New Wick!

September 1999

Bees Quickly Cluster Around the

Lemongrass/Spearmint Syrup-Saturated Wick.

The Wick is Supplied with a Continuous supply of Syrup from the PVC deal(TM) Reservoir Below, Which Allows Nurse bees Direct Access to the Syrup.
 

Of all feeding systems we have tried, this one is the best. The oils are delivered directly to the brood with large amounts of syrup consumed by the bees. We feel this method will work during honey flows, by directing the treated syrup directly to the brood area, thus avoiding replacement by incoming nectar. A preliminary test done this fall indicated this method will work. The only problem we found with this system is that the bees chew up the wick faster than capillary action can replenish the syrups. We are currently looking for a material that the bees can't, or won't, chew up.

In our earlier experiments we found that some hives were reluctant to take some essential oil syrups while others would readily take them. After feeding several different essential oils, we found lemongrass oil to be the best for stimulating the bees.

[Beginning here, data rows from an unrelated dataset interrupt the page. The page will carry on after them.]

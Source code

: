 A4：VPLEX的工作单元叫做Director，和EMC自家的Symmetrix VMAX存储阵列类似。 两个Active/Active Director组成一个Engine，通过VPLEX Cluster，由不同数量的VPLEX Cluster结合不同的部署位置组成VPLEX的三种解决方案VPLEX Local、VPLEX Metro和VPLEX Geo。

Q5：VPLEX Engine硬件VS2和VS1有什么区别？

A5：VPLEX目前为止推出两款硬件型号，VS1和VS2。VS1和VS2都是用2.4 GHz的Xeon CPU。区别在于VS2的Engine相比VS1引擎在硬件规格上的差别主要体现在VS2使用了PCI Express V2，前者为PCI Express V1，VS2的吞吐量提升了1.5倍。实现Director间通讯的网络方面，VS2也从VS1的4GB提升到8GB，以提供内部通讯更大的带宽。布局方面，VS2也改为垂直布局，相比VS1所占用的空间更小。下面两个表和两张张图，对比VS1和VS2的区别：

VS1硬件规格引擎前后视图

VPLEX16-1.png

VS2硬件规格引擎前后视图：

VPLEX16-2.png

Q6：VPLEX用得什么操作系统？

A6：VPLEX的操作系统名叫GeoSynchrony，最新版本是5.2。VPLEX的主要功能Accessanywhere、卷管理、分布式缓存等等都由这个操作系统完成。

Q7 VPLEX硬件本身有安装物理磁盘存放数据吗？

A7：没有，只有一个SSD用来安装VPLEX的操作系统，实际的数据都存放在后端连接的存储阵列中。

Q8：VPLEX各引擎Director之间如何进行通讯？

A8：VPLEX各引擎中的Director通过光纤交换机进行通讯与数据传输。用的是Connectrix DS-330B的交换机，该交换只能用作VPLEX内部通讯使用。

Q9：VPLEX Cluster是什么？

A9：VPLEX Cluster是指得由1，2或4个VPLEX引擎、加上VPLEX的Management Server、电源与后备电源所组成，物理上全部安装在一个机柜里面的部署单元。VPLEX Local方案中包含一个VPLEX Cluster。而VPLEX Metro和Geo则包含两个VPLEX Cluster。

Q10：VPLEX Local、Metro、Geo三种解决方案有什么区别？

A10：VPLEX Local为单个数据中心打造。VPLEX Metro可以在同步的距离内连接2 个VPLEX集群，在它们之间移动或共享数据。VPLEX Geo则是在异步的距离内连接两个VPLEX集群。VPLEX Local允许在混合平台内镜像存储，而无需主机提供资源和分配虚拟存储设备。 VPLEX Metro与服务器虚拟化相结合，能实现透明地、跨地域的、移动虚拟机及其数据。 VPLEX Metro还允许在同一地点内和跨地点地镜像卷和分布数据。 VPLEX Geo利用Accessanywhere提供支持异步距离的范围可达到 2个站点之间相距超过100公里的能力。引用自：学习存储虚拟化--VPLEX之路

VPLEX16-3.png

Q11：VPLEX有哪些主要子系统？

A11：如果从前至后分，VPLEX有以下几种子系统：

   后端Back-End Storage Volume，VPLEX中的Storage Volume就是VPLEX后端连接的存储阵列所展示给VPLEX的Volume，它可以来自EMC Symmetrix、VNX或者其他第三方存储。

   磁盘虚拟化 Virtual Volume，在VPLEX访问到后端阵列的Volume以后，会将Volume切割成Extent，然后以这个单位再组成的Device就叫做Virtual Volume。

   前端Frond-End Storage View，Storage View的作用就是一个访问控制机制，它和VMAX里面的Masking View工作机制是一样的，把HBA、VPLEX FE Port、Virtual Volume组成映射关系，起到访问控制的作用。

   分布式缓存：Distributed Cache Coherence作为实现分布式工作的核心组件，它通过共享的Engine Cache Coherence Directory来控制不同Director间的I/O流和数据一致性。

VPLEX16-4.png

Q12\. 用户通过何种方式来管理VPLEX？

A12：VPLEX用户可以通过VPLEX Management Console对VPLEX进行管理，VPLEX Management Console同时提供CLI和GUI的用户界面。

The bees take this oil extremely fast compared to other oils and syrups, and would seem to fight to get to it. Dr. Amrine looked up the chemical makeup of this oil and found that it contains some of the same natural pheromones that bees use to attract workers (such as geraniol). We mixed it with spearmint, since this oil has been giving us consistent good results. Normally, bees are repelled by spearmint if it exceeds 0.75 ml per quart. We found that most hives readily take this mixture at rates of 1 -2 ml of spearmint-lemongrass per quart.